* Directions *
Report every line below that has the string "counter" in it.
Top of Stored data
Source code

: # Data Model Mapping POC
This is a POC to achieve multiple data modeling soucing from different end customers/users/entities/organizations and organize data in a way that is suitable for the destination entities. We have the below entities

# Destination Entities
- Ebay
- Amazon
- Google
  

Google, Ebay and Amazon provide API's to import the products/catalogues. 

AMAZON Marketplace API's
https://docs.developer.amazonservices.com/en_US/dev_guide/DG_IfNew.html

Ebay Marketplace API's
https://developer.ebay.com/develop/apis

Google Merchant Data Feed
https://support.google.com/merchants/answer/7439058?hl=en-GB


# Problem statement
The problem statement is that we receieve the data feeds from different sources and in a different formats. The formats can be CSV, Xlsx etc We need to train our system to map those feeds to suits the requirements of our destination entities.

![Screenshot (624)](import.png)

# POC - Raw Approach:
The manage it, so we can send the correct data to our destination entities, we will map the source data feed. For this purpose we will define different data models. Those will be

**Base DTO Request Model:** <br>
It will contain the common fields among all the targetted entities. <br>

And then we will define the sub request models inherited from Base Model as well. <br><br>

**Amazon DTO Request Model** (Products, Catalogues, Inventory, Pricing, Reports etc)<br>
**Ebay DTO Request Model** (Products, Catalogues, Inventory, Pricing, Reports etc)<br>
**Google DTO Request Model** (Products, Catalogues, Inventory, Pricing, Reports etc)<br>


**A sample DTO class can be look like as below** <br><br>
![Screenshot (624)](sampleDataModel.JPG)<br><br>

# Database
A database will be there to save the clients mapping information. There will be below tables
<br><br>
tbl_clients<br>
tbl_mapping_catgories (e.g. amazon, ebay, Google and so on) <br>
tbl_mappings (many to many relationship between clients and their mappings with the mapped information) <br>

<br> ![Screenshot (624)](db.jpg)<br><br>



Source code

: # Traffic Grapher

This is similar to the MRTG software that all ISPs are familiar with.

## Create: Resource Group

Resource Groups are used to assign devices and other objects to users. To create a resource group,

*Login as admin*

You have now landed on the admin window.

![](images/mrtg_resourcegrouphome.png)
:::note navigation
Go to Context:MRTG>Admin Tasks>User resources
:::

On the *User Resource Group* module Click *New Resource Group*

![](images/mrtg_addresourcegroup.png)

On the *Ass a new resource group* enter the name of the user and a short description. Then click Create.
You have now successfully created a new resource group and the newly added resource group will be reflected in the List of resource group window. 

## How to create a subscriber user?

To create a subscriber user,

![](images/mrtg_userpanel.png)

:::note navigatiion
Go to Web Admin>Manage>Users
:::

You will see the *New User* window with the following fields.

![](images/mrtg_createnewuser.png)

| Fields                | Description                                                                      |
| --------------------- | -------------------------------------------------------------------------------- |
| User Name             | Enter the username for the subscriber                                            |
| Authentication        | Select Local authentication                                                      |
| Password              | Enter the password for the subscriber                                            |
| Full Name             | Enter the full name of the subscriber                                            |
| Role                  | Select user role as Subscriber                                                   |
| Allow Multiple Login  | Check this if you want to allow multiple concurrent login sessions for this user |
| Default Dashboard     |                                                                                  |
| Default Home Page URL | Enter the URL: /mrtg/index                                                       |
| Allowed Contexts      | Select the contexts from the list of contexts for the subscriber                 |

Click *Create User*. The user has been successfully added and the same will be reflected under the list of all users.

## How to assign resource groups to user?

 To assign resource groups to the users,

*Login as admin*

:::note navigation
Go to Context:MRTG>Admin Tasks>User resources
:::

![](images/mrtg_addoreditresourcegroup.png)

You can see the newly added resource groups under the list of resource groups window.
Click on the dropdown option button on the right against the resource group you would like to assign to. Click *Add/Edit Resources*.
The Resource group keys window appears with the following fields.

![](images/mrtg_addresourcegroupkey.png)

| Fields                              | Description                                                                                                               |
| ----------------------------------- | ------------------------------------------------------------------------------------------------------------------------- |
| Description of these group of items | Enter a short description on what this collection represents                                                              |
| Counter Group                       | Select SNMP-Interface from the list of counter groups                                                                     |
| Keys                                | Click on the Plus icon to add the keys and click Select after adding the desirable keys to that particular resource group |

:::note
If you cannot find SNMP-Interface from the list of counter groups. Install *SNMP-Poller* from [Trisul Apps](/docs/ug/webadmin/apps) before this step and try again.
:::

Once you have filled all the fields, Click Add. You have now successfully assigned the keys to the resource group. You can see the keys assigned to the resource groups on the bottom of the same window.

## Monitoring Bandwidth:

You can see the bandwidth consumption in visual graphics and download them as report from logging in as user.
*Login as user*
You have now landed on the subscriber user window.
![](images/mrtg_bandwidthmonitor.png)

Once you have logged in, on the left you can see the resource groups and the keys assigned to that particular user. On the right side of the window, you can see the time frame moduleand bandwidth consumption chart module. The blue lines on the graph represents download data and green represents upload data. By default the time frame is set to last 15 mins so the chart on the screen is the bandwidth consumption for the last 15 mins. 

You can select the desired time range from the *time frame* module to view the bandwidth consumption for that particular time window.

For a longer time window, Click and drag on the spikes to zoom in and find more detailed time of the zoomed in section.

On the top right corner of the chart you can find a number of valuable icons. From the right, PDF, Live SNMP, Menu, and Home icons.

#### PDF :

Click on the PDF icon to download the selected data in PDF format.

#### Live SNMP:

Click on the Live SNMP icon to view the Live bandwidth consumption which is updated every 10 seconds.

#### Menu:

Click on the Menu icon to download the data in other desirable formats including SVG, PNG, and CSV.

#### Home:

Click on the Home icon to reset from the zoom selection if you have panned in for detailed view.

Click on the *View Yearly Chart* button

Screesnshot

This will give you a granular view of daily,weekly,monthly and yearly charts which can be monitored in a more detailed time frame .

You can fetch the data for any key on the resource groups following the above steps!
Bottom of Stored data
* Reply *
| Counter Group                       | Select SNMP-Interface from the list of counter groups                                                                     |
If you cannot find SNMP-Interface from the list of counter groups. Install *SNMP-Poller* from [Trisul Apps](/docs/ug/webadmin/apps) before this step and try again.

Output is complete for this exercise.